Obama administration officials continued to scramble last week to contain the fallout from recent statements by Iran’s Foreign Minister Mohammed Javad Zarif and President Hassan Rouhani, in which the officials respectively denied that Iran had made key nuclear concessions under a recent interim agreement and foreclosed what are widely believed to be minimal rollbacks necessary to secure a comprehensive nuclear accord. CNN last Wednesday aired an interview with Zarif in which he explicitly accused the White House of misleading Americans into believing that Iran had committed to dismantling some of its centrifuges under the Joint Plan of Action (JPA), and last Thursday the cable news network aired parts of a separate interview with Rouhani in which he flatly ruled out ever dismantling any centrifuges. Fareed Zakaria, who was CNN’s host for the Rouhani interview, described the Iranian president’s stance as a diplomatic “train wreck” and worried that it will be “very hard [for Iran] to walk back from as absolutist a position.” White House Press Secretary Jay Carney last Thursday brushed off the Iranian comments as spin aimed at a “domestic audience,” prompting Fox News correspondent Ed Henry to push back.
Pushing back against the White House’s suggestion that Iran’s tough rhetoric on the international nuclear deal is only meant for a “domestic” audience, Fox’s Ed Henry asked Press Secretary Jay Carney Thursday, “CNN is broadcast outside of Iran, right?” “Yeah, I’ve seen it here,” Carney deadpanned in response.
After the chuckles from the other reporters in attendance subsided, Henry pushed his point, saying that Iranian President Hassan Rouhani’s comments to CNN’s Fareed Zakaria about his country’s refusal to destroy existing centrifuges can’t possibly be meant for “domestic political consumption” only. “Aren’t they also sending a message to you, to the president, to the U.S.?” he asked.

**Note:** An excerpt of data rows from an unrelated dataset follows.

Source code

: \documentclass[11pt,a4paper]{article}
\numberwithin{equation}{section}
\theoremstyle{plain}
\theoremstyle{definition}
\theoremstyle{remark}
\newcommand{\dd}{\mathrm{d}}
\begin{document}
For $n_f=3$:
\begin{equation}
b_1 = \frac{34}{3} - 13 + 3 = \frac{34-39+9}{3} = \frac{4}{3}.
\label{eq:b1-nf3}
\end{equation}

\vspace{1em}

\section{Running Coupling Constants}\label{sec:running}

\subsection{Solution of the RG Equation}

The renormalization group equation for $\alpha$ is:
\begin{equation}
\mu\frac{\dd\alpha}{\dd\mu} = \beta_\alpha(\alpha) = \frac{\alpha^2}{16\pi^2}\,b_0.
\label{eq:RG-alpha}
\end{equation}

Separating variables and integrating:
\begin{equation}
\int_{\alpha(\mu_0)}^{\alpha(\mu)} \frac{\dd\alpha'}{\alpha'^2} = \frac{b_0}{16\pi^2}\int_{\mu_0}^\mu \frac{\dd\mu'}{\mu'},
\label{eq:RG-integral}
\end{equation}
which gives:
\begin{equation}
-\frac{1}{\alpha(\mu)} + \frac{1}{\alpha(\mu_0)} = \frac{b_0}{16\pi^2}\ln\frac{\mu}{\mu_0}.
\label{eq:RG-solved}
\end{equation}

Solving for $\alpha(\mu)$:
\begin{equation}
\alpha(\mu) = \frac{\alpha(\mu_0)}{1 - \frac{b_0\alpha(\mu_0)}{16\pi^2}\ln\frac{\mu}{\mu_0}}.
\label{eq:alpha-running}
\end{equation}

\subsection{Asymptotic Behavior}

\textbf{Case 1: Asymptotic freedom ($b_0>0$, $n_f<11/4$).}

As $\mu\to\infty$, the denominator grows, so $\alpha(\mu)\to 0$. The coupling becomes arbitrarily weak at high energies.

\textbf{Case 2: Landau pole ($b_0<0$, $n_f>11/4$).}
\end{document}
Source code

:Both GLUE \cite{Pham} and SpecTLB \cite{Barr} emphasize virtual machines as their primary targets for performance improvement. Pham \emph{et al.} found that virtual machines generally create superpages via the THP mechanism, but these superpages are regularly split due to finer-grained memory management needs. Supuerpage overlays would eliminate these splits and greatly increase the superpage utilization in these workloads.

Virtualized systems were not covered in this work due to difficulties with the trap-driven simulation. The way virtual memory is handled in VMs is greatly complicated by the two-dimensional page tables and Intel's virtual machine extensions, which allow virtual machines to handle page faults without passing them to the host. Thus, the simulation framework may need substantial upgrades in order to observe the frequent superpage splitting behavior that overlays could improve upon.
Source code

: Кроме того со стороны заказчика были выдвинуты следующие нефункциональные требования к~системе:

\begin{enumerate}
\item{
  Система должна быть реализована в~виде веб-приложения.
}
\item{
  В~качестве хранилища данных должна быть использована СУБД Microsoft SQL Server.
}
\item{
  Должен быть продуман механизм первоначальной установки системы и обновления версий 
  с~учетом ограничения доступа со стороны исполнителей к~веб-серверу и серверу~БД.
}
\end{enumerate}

It seems straightforward that, inasmuch as Iranian leaders are declaring to domestic audiences that they will refuse to make critical concessions as a matter of national pride, it will be more difficult for them to make critical concessions. The Associated Press last week quoted Gary Samore, a former top arms control advisor for the Obama administration, predicting that “we’re in for a rolling series of extensions” rather than a successful negotiated accord. The scenario may see Iran repeatedly pocketing financial concessions during the interim period without committing to the steps necessary to verifiably put its atomic program beyond use for weaponization.